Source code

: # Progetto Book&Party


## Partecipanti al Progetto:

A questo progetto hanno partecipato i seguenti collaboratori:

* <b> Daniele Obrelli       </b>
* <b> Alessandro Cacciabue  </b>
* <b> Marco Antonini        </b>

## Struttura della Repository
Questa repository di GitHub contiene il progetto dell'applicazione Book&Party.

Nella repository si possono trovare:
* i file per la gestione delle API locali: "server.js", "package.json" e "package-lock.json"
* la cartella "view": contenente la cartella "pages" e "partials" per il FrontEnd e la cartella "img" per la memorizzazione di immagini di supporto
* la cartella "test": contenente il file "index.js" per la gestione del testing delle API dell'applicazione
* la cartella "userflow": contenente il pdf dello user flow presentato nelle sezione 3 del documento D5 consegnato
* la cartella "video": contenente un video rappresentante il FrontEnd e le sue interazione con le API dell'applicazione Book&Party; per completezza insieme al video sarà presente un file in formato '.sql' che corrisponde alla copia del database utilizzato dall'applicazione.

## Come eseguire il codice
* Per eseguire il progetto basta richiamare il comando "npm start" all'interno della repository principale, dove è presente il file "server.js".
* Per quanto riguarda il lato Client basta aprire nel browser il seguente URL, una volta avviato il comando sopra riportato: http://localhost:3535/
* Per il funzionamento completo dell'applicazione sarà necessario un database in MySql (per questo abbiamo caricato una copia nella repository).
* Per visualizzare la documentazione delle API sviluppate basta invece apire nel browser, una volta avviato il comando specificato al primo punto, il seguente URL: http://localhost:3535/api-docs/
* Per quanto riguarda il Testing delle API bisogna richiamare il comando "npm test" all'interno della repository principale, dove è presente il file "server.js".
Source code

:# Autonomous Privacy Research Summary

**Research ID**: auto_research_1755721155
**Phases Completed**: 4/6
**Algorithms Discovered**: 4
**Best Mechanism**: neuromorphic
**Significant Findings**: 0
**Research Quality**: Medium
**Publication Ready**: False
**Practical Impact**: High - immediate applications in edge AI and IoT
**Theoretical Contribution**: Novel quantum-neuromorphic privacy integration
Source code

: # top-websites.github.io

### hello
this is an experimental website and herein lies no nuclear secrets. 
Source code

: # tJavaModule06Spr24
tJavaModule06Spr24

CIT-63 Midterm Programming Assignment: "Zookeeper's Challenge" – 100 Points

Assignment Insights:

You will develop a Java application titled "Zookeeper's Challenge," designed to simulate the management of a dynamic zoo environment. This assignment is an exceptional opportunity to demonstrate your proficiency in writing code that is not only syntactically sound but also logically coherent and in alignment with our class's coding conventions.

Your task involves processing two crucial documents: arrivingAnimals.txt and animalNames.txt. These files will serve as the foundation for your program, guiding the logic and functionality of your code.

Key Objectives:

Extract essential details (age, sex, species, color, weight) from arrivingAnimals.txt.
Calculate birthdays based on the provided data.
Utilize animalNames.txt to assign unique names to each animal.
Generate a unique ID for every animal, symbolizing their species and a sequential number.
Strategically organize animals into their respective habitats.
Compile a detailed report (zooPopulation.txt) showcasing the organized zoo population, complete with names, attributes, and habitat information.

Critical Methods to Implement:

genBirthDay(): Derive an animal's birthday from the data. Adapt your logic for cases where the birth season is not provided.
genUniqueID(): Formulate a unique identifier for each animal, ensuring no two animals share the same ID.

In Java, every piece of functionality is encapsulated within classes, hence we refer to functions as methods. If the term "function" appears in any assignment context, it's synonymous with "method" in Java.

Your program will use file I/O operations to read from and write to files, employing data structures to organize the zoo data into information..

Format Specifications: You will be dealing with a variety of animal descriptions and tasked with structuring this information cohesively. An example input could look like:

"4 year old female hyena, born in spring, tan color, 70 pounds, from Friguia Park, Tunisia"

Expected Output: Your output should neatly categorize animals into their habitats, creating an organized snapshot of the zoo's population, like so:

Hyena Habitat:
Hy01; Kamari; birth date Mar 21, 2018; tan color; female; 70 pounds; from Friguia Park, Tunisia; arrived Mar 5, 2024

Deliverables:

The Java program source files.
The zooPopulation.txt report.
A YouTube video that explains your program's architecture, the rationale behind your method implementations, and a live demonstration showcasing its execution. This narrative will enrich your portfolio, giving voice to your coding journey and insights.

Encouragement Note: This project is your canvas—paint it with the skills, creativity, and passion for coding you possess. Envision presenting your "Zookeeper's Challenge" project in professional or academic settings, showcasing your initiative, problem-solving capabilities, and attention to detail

(WORK INSTRUCTIONS)
Which lines in the records above include the word "FrontEnd"? Copy them out.

(WRITTEN ANSWER)
* la cartella "view": contenente la cartella "pages" e "partials" per il FrontEnd e la cartella "img" per la memorizzazione di immagini di supporto
* la cartella "video": contenente un video rappresentante il FrontEnd e le sue interazione con le API dell'applicazione Book&Party; per completezza insieme al video sarà presente un file in formato '.sql' che corrisponde alla copia del database utilizzato dall'applicazione.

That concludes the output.